Areas of Practice:

Elder Law
Estate Planning
Wills and Trusts
Estate Administration
Trust Administration
Real Estate


            Many couples choose not to be legally married, even if they have been together a long time.  There are both personal and financial reasons for not getting married.  Some of my older clients choose not to marry because they do not want to hurt their children’s feelings.  Some worry about their children’s inheritance should they marry.  Same sex couples do not have the legal right to marry in the state of Colorado.

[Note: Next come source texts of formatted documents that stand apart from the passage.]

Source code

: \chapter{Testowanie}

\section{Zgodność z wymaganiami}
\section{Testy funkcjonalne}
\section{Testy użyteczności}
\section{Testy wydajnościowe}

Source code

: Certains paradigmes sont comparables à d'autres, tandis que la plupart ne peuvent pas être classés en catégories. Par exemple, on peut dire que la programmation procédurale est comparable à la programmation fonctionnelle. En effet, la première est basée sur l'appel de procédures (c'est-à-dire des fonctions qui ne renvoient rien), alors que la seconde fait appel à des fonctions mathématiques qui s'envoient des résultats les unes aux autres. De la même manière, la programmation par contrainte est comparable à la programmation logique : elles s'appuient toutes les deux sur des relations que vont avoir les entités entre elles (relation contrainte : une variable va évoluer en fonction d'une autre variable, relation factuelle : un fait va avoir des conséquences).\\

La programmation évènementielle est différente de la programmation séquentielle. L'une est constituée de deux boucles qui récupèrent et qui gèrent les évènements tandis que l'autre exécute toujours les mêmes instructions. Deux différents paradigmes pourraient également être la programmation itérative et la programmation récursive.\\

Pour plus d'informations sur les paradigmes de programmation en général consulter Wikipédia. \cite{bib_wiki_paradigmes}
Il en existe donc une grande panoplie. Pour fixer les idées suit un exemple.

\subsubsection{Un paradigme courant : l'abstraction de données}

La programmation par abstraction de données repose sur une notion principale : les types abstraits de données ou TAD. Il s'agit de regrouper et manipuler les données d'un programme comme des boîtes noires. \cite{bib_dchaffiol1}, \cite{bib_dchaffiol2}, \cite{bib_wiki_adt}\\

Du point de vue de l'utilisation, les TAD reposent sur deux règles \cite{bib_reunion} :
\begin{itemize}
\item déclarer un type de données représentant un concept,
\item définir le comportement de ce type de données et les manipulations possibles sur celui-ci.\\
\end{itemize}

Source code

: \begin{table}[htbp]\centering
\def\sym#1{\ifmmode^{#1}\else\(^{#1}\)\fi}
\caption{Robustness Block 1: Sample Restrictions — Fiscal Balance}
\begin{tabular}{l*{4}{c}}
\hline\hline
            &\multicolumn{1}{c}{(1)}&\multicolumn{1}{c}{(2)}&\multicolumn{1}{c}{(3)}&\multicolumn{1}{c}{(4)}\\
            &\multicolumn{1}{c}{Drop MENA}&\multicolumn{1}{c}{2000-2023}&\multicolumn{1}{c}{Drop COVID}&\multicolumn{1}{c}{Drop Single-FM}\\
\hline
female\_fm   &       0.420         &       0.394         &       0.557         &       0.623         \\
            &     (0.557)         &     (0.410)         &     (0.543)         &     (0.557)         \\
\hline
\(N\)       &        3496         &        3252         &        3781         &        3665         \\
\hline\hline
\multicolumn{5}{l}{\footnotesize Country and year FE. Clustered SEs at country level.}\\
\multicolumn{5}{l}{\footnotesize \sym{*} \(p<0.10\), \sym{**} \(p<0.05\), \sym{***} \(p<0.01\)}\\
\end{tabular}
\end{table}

            It is very important for unmarried couples to execute estate planning documents to make their wishes clear concerning the rights and responsibilities of their partner.  A partner or significant other does not have the same legal rights as a spouse such as a statutory priority to serve as a personal representative or executor for their partner’s estate; a statutory right to inherit property from their partner; a priority to make disposition of the last remains of their partner and they have no priority to act as guardian or conservator for their partner should he or she become incapacitated or disabled.  There is also no requirement for notice of withholding of life support for a`non-married partner.

            It is important for an unmarried person to execute a will, a health care power of attorney, a general durable power of attorney and a living will to protect their unmarried partner. A will should name a personal representative or the person(s) to be in charge of the estate of the decedent and it should be clear about who will inherit property from the decedent.  Both a health care power of attorney and a general durable power of attorney should name someone to make decisions for  you should you become incapacitated or disabled.  These documents are private.  These documents may prevent unnecessary arguments between the families of unmarried couples and the surviving partner.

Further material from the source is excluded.